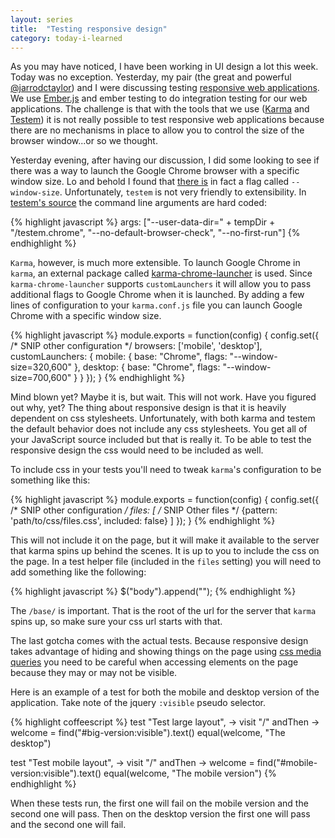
 ```yaml
---
layout: series
title:  "Testing responsive design"
category: today-i-learned
---
```


As you may have noticed, I have been working in UI design a lot this week. Today was no exception. Yesterday, my pair (the great and powerful [@jarrodctaylor][jarrod]) and I were discussing testing [responsive web applications][responsive]. We use [Ember.js][ember] and ember testing to do integration testing for our web applications. The challenge is that with the tools that we use ([Karma][karma] and [Testem][testem]) it is not really possible to test responsive web applications because there are no mechanisms in place to allow you to control the size of the browser window...or so we thought.

Yesterday evening, after having our discussion, I did some looking to see if there was a way to launch the Google Chrome browser with a specific window size. Lo and behold I found that [there is][window-size] in fact a flag called `--window-size`. Unfortunately, `testem` is not very friendly to extensibility. In [testem's source][testem-source] the command line arguments are hard coded:

{% highlight javascript %}
args: ["--user-data-dir=" + tempDir + "/testem.chrome", "--no-default-browser-check", "--no-first-run"]
{% endhighlight %}

`Karma`, however, is much more extensible. To launch Google Chrome in `karma`, an external package called [karma-chrome-launcher][karma-chrome-launcher] is used. Since `karma-chrome-launcher` supports `customLaunchers` it will allow you to pass additional flags to Google Chrome when it is launched. By adding a few lines of configuration to your `karma.conf.js` file you can launch Google Chrome with a specific window size.

{% highlight javascript %}
module.exports = function(config) {
  config.set({
    /* SNIP other configuration */
    browsers: ['mobile', 'desktop'],
    customLaunchers: {
      mobile: {
        base: "Chrome",
        flags: "--window-size=320,600"
      },
      desktop: {
        base: "Chrome",
        flags: "--window-size=700,600"
      }
    }
  });
}
{% endhighlight %}

Mind blown yet? Maybe it is, but wait. This will not work. Have you figured out why, yet? The thing about responsive design is that it is heavily dependent on css stylesheets. Unfortunately, with both karma and testem the default behavior does not include any css stylesheets. You get all of your JavaScript source included but that is really it. To be able to test the responsive design the css would need to be included as well.

To include css in your tests you'll need to tweak `karma`'s configuration to be something like this:

{% highlight javascript %}
module.exports = function(config) {
  config.set({
    /* SNIP other configuration */
    files: [
      /* SNIP Other files */
      {pattern: 'path/to/css/files.css', included: false}
    ]
  });
}
{% endhighlight %}

This will not include it on the page, but it will make it available to the server that karma spins up behind the scenes. It is up to you to include the css on the page. In a test helper file (included in the `files` setting) you will need to add something like the following:

{% highlight javascript %}
$("body").append("<link rel='stylesheet' href='/base/path/to/css/files.css' />");
{% endhighlight %}

The `/base/` is important. That is the root of the url for the server that `karma` spins up, so make sure your css url starts with that.

The last gotcha comes with the actual tests. Because responsive design takes advantage of hiding and showing things on the page using [css media queries][media-queries] you need to be careful when accessing elements on the page because they may or may not be visible.

Here is an example of a test for both the mobile and desktop version of the application. Take note of the jquery `:visible` pseudo selector.

{% highlight coffeescript %}
test "Test large layout", ->
  visit "/"
  andThen ->
    welcome = find("#big-version:visible").text()
    equal(welcome, "The desktop")

test "Test mobile layout", ->
  visit "/"
  andThen ->
    welcome = find("#mobile-version:visible").text()
    equal(welcome, "The mobile version")
{% endhighlight %}

When these tests run, the first one will fail on the mobile version and the second one will pass. Then on the desktop version the first one will pass and the second one will fail.


[jarrod]: https://twitter.com/jarrodctaylor
[responsive]: http://en.wikipedia.org/wiki/Responsive_web_design
[ember]: http://emberjs.com/
[karma]: http://karma-runner.github.io/
[testem]: https://github.com/airportyh/testem
[window-size]: http://peter.sh/experiments/chromium-command-line-switches/#window-size
[testem-source]: https://github.com/airportyh/testem/blob/master/lib/browser_launcher.js#L133
[karma-chrome-launcher]: https://github.com/karma-runner/karma-chrome-launcher
[media-queries]: https://developer.mozilla.org/en-US/docs/Web/Guide/CSS/Media_queries
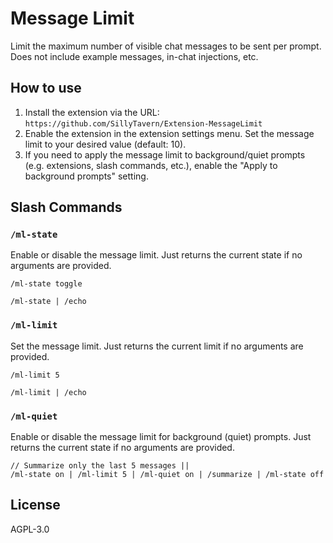 # Message Limit

Limit the maximum number of visible chat messages to be sent per prompt. Does not include example messages, in-chat injections, etc.

## How to use

1. Install the extension via the URL: `https://github.com/SillyTavern/Extension-MessageLimit`
2. Enable the extension in the extension settings menu. Set the message limit to your desired value (default: 10).
3. If you need to apply the message limit to background/quiet prompts (e.g. extensions, slash commands, etc.), enable the "Apply to background prompts" setting.

## Slash Commands

### `/ml-state`

Enable or disable the message limit. Just returns the current state if no arguments are provided.

```stscript
/ml-state toggle
```

```stscript
/ml-state | /echo
```

### `/ml-limit`

Set the message limit. Just returns the current limit if no arguments are provided.

```stscript
/ml-limit 5
```

```stscript
/ml-limit | /echo
```

### `/ml-quiet`

Enable or disable the message limit for background (quiet) prompts. Just returns the current state if no arguments are provided.

```stscript
// Summarize only the last 5 messages ||
/ml-state on | /ml-limit 5 | /ml-quiet on | /summarize | /ml-state off
```

## License

AGPL-3.0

====================

**WHAT THIS TASK INVOLVES:**
Reprint exactly the lines above that start at the one with "To include css" and end at the one with "starts with that.", keeping both and adding none.

**RESPONSE TO THE EXERCISE:**
To include css in your tests you'll need to tweak `karma`'s configuration to be something like this:

{% highlight javascript %}
module.exports = function(config) {
  config.set({
    /* SNIP other configuration */
    files: [
      /* SNIP Other files */
      {pattern: 'path/to/css/files.css', included: false}
    ]
  });
}
{% endhighlight %}

This will not include it on the page, but it will make it available to the server that karma spins up behind the scenes. It is up to you to include the css on the page. In a test helper file (included in the `files` setting) you will need to add something like the following:

{% highlight javascript %}
$("body").append("<link rel='stylesheet' href='/base/path/to/css/files.css' />");
{% endhighlight %}

The `/base/` is important. That is the root of the url for the server that `karma` spins up, so make sure your css url starts with that.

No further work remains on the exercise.